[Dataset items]
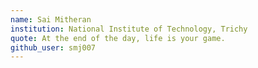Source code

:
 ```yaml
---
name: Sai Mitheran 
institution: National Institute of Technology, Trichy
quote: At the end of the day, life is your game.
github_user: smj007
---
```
---
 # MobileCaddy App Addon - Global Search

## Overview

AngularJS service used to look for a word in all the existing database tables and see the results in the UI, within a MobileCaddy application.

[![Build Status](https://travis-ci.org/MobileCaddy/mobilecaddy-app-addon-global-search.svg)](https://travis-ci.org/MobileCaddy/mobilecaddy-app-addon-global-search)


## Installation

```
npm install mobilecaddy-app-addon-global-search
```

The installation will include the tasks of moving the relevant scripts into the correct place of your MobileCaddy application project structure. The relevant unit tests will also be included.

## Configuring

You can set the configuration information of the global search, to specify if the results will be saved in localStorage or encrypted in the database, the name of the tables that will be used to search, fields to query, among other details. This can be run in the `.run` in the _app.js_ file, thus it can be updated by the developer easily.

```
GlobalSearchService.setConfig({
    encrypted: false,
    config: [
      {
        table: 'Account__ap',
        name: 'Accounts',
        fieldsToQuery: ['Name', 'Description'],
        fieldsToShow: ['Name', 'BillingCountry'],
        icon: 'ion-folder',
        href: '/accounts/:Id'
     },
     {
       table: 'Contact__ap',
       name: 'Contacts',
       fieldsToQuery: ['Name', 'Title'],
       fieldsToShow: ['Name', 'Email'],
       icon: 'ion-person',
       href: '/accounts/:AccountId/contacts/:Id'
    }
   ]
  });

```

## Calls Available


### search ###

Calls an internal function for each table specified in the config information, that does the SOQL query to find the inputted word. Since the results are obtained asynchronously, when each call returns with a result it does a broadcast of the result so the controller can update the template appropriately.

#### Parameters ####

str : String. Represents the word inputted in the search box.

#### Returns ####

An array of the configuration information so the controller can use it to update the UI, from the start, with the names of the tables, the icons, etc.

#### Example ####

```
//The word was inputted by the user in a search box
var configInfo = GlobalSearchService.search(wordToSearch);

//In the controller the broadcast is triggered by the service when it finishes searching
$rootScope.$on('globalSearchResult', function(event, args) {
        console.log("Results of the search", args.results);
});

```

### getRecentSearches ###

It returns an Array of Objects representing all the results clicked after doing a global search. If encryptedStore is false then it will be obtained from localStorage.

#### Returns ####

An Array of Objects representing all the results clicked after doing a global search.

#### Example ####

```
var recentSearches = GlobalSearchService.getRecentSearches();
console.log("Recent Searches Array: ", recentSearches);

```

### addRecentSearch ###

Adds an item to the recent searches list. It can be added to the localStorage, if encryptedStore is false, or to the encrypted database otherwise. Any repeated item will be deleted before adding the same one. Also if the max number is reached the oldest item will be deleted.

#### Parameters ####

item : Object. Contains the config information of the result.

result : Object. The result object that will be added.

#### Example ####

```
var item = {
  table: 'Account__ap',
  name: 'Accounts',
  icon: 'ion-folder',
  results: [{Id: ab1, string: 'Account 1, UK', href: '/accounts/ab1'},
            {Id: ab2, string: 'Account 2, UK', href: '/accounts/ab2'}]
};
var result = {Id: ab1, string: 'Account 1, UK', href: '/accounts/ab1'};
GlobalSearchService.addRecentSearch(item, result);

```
---
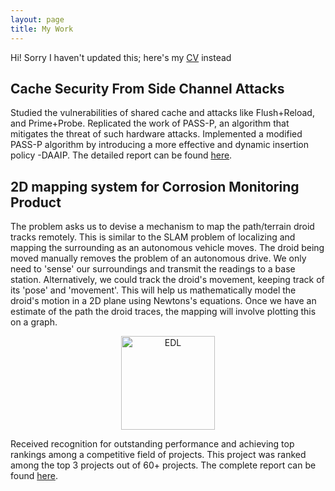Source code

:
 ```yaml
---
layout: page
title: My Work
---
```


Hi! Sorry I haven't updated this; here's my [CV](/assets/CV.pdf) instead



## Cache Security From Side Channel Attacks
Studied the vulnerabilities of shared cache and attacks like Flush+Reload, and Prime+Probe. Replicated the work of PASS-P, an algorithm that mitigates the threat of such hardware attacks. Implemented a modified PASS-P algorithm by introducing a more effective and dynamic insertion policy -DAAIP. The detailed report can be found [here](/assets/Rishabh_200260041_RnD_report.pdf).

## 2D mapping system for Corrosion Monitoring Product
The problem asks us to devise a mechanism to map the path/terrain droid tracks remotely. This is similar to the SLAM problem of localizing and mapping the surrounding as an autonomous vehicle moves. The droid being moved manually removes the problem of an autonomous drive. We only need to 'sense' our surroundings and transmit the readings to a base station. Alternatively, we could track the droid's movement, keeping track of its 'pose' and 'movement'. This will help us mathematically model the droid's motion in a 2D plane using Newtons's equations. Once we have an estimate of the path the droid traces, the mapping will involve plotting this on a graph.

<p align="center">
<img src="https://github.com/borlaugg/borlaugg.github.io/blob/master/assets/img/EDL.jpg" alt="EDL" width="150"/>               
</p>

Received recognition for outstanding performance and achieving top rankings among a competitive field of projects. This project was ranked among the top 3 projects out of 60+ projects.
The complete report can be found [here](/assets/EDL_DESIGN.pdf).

AIM OF THE TASK> Search the entries above for the word "args", and copy every line where it occurs.

TASK RESPONSE>
$rootScope.$on('globalSearchResult', function(event, args) {
        console.log("Results of the search", args.results);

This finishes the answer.